Shurey's Illustrated was published weekly from 14 October 1899 – 17 June 1903. Initially it focused on the Second Anglo-Boer War and the first edition was described as a regular war number The paper was printed on art paper, and the editor and proprietor Charles Shurey boasted that he had brought out a first class illustrated paper for one Penny. He also stated that he had been overwhelmed with illustrations and material from his war correspondents, but Greenwall doubted that he had any. However, Mr. E. R. Hawkins left Southampton aboard the Pembroke Castle on 27 January 1900 to serve as a Special Artist on the front for the paper.

The paper gave increasing attention to sports over time. In June 1901, they featured a half page engraving of the Worcestershire Cricket team, together with text about the team and the season which they had had. The paper turned increasing attention to football and a splendid portrait of the Lincoln City team, together with copious notes appeared in January 1902. The advertisements for the paper stated that who wanted to know how Lincoln City could win the Association Cup should read the paper. Starting with issue No. 50, (22 September 1900) the paper began to provide full page photographs of famous footballers. The series ran until 19 January 1901. Starting with issue No. 54 (20 October 1900) the paper began to provide full page photographs of football teams, ending on 16 February 1901.

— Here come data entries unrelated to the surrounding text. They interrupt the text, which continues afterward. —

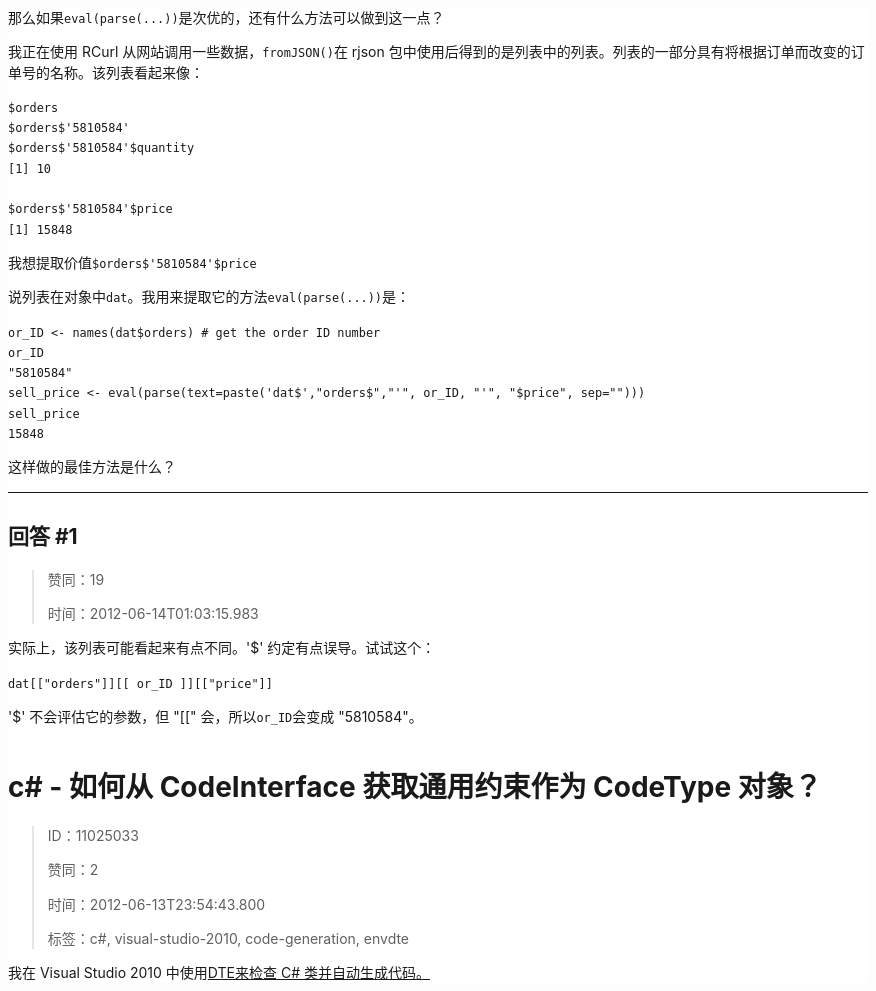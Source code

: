 那么如果`eval(parse(...))`是次优的，还有什么方法可以做到这一点？

我正在使用 RCurl 从网站调用一些数据，`fromJSON()`在 rjson 包中使用后得到的是列表中的列表。列表的一部分具有将根据订单而改变的订单号的名称。该列表看起来像：

```
$orders
$orders$'5810584'
$orders$'5810584'$quantity
[1] 10

$orders$'5810584'$price
[1] 15848 
```

我想提取价值`$orders$'5810584'$price`

说列表在对象中`dat`。我用来提取它的方法`eval(parse(...))`是：

```
or_ID <- names(dat$orders) # get the order ID number
or_ID
"5810584"
sell_price <- eval(parse(text=paste('dat$',"orders$","'", or_ID, "'", "$price", sep="")))
sell_price
15848 
```

这样做的最佳方法是什么？

* * *

## 回答 #1

> 赞同：19
> 
> 时间：2012-06-14T01:03:15.983

实际上，该列表可能看起来有点不同。'$' 约定有点误导。试试这个：

```
dat[["orders"]][[ or_ID ]][["price"]] 
```

'$' 不会评估它的参数，但 "[[" 会，所以`or_ID`会变成 "5810584"。

# c# - 如何从 CodeInterface 获取通用约束作为 CodeType 对象？

> ID：11025033
> 
> 赞同：2
> 
> 时间：2012-06-13T23:54:43.800
> 
> 标签：c#, visual-studio-2010, code-generation, envdte

我在 Visual Studio 2010 中使用[DTE来检查 C# 类并自动生成代码。](http://msdn.microsoft.com/en-us/library/envdte%28v=vs.100%29.aspx)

==Shurey's Pictorial Budget==
The newspaper spawned Shurey's Pictorial Budget in 1900. It was subtitled: Best Pictures and Photos from the Front. This ran for twelve issues only, from 10 February 1900 – 7 May 1900. It was then incorporated with Shurey's Illustrated. The pictorial budget had no text apart from captions and cost 1½ pence.

The Imperial War Museum holds issues Nos. 1, 2, 4, 7, 8, 9, 10 (without cover), 11 and 12, as physical copies. They are not online. The British Library holds all 12 issues, again as physical copies, and without them being online.

==Contributors==
Charley Shurey sseected his artists with discrimination, and was very popular with them, especially the younger and less established artists, as he paid cash on the spot for the drawings he purchased. The contributors, to both newspapers included:
- Frank Feller, who was one of the principal illustrators
- Ernest Shérie, Who eventually became art editor of The Strand Magazine.
- J. H. Thornely, the equestrian illustrator. He also worked for Harmsworth.
- Arthur J. Gough, who also worked for Harmsworth.
- Edgar Alfred Holloway, the children's book illustrator.
- Malcolm Patterson, a black and white artist, etcher and illustrator.
- Frank Hardy, Dudley Hardy's brother.
- Frank M. Barton
- Savile Lumley, children's book illustrator and the designer of the well-known World War I recruitment poster 'Daddy, What did YOU do in the Great War?' (Note: Peppin and Micklethwait incorrectly state that he was active from c. 1910, whereas he was illustrating earlier than this.)

==Advertising rates and circulation==

The advertising rates for the Illustrated were twelve shillings per column-inch for a single insertion, and ten shillings per column-inch for insertions that appeared at least 13 times.

The circulation numbers are not stated, (Note: Given the focus on the War in South Africa, it is probably that the circulation varied with the war news generally.) but the paper contributed 2,960 shillings (£148) to the Daily Telegraph shilling fund for soldiers' widows and orphans, being the profit on the Christmas 1900 edition of the paper. Given that the usual prices was one penny, this suggests that the circulation must have been many tens of thousands. Considering that the advertising rates were similar to weekly papers with circulations over 120,000:
- Something to Read a one penny weekly magazine (12s. and 10s.) with a guaranteed circulation of 132,158.
- Sketchy Bits, another one penny illustrated weekly paper published by Shurey, (12s. and 11s.) with an average circulation of 145,000.
- Police Budget another one penny illustrated weekly paper published by Shurey (10s.) with a circulation of over 150,000.
Charles Shurey declared, one year after first publication, that the audited annual circulation was 9,920,500, which would give an average weekly circulation of 190,779.